What the task requires: Each line of the records that includes "Conclusions" should be found and copied.

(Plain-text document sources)
··········
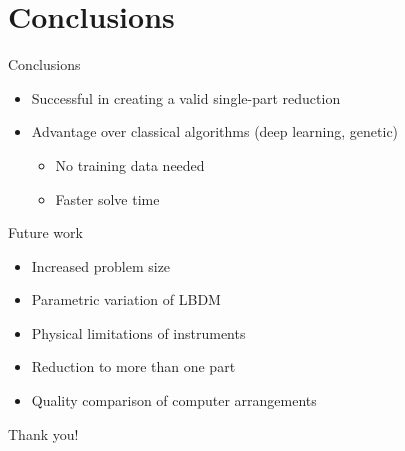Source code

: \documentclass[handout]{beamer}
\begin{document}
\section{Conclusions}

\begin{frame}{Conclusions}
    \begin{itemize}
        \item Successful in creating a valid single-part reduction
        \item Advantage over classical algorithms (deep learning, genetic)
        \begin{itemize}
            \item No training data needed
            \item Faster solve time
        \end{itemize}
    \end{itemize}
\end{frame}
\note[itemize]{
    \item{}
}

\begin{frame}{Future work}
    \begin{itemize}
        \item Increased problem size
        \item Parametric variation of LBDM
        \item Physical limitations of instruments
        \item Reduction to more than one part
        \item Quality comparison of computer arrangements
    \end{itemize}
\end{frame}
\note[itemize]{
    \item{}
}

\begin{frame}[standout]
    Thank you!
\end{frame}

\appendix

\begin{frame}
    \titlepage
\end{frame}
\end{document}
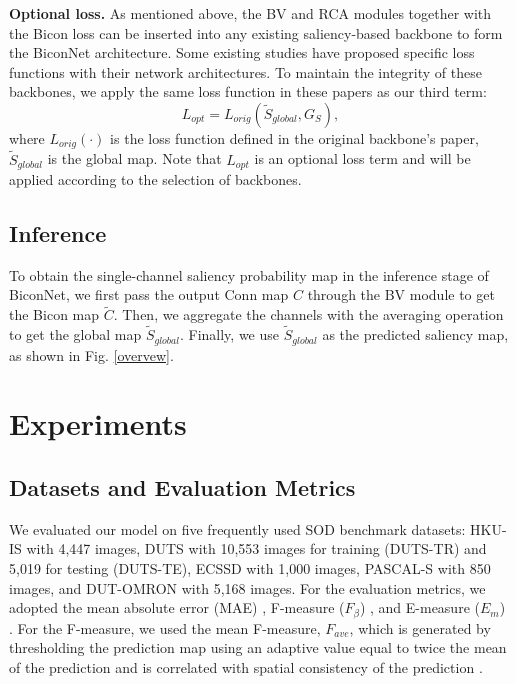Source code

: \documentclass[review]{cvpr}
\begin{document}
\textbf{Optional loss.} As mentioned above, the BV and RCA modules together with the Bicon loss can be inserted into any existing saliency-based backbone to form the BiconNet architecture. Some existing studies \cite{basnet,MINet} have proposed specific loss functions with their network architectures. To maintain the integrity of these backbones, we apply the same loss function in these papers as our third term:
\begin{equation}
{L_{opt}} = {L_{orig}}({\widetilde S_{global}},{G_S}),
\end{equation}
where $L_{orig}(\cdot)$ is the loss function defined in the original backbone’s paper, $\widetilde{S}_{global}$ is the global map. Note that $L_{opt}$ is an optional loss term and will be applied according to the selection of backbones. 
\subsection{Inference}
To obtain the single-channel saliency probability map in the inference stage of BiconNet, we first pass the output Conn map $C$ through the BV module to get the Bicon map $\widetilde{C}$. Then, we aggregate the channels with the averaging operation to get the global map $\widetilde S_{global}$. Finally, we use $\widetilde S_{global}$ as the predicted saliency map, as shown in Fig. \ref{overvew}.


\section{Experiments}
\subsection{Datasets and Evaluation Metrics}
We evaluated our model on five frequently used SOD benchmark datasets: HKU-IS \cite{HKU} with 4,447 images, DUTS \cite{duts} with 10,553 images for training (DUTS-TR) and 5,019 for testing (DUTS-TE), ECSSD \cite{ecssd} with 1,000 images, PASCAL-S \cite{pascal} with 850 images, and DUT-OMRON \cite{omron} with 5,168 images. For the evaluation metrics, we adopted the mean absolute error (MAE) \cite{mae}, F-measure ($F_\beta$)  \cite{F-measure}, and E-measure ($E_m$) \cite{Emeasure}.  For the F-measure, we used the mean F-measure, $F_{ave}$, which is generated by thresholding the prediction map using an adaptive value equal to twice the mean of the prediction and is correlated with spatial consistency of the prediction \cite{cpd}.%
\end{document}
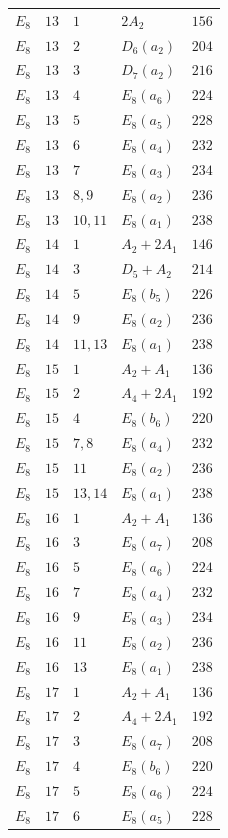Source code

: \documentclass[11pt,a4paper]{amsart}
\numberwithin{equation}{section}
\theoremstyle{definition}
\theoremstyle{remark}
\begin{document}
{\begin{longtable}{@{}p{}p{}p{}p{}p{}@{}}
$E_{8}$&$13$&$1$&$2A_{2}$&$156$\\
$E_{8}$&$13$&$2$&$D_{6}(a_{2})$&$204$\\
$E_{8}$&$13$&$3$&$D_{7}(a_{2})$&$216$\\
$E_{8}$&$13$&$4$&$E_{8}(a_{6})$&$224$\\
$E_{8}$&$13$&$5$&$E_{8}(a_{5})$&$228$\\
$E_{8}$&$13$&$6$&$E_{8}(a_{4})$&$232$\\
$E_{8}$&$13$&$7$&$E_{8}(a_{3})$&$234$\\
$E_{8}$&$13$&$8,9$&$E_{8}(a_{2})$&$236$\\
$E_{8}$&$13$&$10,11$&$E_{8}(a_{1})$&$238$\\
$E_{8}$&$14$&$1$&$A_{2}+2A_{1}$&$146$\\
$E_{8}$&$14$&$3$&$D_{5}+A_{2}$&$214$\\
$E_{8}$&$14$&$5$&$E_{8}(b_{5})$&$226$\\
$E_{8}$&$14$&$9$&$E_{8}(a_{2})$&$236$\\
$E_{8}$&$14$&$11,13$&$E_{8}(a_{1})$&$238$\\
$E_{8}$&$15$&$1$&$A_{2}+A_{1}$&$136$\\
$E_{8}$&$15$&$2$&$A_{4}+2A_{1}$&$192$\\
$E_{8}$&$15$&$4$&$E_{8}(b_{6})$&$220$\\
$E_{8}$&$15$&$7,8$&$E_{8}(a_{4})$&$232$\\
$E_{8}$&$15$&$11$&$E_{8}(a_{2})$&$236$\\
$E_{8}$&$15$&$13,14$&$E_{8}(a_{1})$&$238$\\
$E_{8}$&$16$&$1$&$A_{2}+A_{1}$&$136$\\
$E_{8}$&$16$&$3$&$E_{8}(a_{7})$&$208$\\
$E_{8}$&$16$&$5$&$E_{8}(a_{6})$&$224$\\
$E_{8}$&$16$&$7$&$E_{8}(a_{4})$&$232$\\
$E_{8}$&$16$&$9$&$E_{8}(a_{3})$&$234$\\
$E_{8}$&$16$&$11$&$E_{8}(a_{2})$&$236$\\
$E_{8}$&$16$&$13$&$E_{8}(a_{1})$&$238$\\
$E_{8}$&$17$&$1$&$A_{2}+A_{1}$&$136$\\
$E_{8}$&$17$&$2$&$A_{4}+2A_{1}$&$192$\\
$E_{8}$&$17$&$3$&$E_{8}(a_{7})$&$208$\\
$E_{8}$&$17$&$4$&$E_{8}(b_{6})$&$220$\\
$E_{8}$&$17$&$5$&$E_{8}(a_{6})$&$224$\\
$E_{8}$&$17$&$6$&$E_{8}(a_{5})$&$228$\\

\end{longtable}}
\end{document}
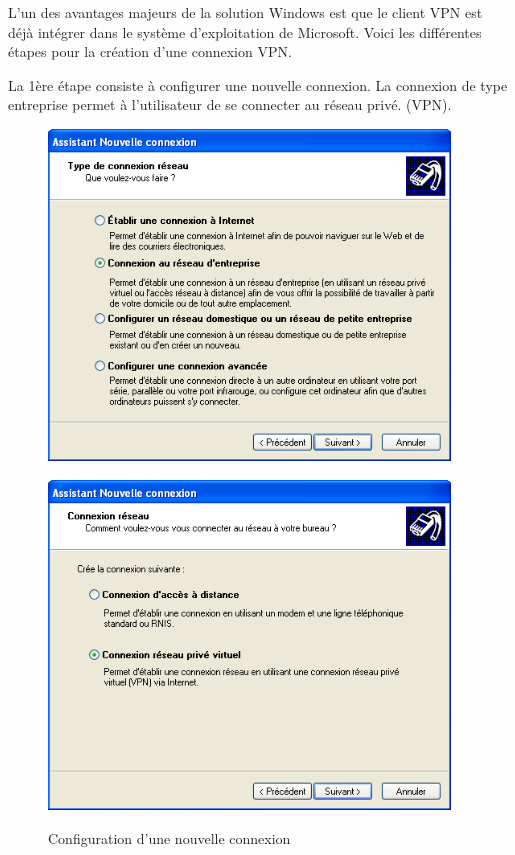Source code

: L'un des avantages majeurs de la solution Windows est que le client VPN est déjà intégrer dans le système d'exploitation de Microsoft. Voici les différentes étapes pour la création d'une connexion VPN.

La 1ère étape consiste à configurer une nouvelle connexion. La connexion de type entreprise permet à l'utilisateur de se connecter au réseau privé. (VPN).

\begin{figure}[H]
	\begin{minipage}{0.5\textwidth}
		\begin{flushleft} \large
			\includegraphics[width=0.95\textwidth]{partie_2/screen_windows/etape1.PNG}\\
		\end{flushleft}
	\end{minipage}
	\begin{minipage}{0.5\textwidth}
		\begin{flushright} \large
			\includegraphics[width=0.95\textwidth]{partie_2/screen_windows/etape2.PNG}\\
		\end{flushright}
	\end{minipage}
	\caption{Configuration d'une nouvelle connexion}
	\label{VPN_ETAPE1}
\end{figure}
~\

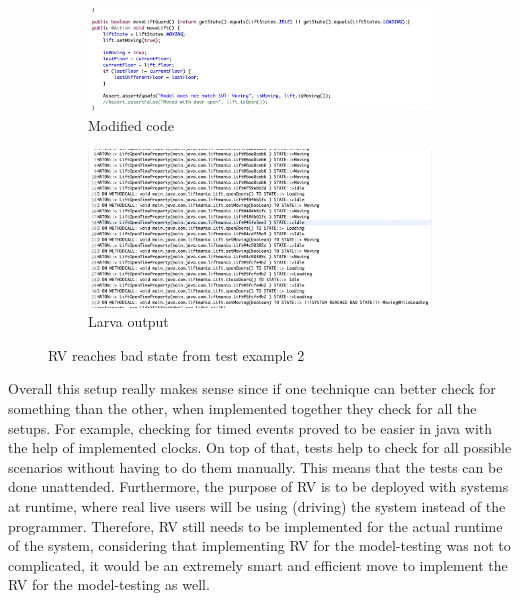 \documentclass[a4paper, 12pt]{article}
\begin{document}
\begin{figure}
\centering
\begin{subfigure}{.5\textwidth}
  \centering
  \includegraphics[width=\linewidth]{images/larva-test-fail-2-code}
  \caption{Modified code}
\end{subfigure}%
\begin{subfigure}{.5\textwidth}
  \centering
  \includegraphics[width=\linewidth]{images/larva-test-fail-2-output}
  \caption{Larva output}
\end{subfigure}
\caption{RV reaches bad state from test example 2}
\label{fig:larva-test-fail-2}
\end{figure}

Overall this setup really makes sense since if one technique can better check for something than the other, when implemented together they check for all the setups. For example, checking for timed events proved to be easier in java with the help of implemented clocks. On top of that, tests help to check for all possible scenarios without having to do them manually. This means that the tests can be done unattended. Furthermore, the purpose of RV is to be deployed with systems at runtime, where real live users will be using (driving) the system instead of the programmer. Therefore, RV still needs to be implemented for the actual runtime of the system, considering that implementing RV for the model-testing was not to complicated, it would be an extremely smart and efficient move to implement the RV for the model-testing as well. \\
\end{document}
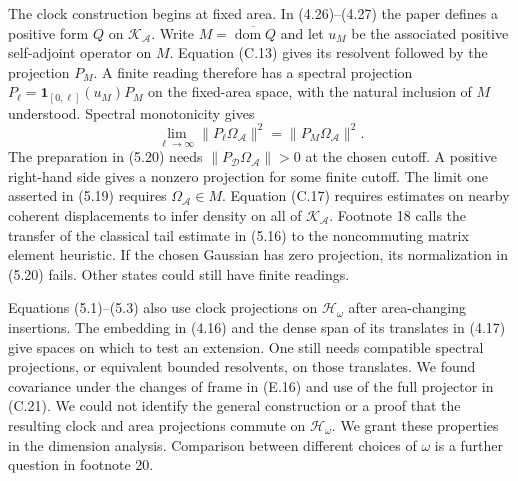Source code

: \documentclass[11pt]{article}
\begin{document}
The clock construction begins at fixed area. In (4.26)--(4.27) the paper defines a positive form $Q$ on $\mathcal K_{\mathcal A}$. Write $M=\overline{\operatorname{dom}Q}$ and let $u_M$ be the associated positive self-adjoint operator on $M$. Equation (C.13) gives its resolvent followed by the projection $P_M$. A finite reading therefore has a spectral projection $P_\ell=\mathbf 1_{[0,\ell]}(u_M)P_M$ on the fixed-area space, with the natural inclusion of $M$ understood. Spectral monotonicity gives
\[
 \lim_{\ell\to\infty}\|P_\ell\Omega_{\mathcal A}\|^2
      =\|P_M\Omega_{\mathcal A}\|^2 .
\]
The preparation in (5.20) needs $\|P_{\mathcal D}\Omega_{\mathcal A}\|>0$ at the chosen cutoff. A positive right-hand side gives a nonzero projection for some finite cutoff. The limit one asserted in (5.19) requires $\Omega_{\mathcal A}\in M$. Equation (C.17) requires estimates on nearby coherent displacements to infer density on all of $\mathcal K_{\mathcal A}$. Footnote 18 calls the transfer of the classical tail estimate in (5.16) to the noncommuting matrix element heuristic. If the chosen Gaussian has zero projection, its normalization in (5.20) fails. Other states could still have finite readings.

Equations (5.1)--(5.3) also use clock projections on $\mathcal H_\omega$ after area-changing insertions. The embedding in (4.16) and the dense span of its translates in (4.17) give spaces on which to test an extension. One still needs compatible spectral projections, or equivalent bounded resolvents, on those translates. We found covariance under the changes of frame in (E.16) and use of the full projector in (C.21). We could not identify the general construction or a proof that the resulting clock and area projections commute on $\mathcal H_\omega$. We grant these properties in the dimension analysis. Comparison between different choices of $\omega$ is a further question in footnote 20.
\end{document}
··········
Response to this exercise:
\section{Conclusions}
\begin{frame}{Conclusions}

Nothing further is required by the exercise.